R., large and lately somewhat ungainly, ambled to the kitchen window to stare out. There was nothing resembling a garden at the back of the cottage. A lagoon of rugged-looking turf rolled away from the back door for about twenty feet and then suddenly the landscape leapt up into a wild sea of unkempt gorse bushes and batches of stinging nettles tall as ships’ masts. There were also tall ferns, some gone to bracken, and thistles crowding the gaps. Like R.’s book, the view had no visible end. The dark green shrubbery tumbled over and over itself in waves which seemed to go beyond the horizon. It was a bleak scene. One could get just as lost out there as in the plot of a novel.
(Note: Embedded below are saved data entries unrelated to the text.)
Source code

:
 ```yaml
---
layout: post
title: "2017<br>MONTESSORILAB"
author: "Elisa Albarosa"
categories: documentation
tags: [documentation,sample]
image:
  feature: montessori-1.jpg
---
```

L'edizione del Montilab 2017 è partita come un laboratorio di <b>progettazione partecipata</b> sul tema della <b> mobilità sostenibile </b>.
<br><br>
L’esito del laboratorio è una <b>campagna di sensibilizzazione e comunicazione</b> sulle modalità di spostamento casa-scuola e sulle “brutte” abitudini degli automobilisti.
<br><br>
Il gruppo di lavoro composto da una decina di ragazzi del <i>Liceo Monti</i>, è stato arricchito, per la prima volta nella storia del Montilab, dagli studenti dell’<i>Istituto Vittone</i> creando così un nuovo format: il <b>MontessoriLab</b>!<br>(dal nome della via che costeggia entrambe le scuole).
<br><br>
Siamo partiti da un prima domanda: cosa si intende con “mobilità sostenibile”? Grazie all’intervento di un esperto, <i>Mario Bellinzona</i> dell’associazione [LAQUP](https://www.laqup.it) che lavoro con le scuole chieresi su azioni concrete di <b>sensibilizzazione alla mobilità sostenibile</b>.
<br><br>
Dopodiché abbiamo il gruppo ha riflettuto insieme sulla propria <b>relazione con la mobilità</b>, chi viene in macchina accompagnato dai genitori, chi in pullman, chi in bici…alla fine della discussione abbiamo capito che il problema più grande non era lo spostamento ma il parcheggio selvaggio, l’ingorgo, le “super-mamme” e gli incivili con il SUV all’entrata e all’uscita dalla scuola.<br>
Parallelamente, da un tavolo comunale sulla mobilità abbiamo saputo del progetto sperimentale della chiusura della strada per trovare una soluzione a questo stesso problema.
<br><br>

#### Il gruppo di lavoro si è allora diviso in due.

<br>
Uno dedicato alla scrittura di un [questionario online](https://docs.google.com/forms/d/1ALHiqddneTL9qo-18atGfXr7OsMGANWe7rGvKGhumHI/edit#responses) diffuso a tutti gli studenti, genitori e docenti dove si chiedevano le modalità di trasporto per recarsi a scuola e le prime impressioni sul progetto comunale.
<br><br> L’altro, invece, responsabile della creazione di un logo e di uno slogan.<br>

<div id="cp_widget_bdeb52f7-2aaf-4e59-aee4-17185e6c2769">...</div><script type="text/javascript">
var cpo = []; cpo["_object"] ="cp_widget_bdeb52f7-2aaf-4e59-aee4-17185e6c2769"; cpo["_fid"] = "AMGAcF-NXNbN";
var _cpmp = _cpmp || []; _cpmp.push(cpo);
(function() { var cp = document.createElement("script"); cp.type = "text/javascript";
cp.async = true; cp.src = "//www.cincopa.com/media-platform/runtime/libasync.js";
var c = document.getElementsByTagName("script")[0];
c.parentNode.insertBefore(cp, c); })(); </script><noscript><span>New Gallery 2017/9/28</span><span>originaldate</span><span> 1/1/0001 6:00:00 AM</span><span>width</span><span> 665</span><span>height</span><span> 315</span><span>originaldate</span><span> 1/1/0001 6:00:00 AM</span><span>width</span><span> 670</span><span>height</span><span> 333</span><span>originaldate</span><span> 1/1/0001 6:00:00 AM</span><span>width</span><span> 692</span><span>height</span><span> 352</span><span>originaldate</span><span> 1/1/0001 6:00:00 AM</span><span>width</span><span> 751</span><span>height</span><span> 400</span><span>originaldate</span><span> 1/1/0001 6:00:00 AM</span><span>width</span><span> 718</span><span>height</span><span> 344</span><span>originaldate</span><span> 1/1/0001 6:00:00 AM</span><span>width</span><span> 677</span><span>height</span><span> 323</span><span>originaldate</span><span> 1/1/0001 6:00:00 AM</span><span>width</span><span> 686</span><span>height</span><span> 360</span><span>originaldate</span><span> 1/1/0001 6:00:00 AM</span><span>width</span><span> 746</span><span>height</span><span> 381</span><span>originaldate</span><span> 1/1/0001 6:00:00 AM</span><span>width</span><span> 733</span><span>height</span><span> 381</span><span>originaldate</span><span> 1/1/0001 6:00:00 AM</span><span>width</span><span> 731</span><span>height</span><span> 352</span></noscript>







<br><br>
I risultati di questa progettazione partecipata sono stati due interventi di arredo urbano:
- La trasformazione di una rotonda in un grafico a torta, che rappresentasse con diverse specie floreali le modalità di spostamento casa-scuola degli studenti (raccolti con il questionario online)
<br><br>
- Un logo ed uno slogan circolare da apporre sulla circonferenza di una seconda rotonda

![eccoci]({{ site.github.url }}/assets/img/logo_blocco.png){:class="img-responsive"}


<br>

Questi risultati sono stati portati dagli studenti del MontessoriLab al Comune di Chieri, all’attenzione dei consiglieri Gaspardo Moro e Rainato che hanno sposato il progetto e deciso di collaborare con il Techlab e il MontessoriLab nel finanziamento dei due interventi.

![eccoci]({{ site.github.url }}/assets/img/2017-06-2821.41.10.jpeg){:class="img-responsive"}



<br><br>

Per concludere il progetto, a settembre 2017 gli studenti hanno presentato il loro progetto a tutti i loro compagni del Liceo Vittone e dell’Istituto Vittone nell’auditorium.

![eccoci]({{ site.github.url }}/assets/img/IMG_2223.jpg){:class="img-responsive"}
“S. would soon get stuck into that lot,” he murmured. “She’d sickle the lot down to three inches.”
He then wondered about the legitimacy of turning a noun into a verb to give his image more effect. Yes, why not?
A knock on the front door jerked him out of his word mode. He opened it to find the estate agent who had rented him the cottage.
“You didn’t sign all the documents,” said the harassed-looking woman. “Would you mind?” She waved some papers under his nose.
R. let her in and motioned her towards a rickety-looking walnut table in the front room. He found a pen amongst his luggage and signed the two documents the woman placed before him. Then he asked her if she wanted a drink of some kind. A cup of tea?
“No thanks, I have to get back. It’s quite a trek out here, isn’t it? I had to walk that narrow footpath from the road in these.”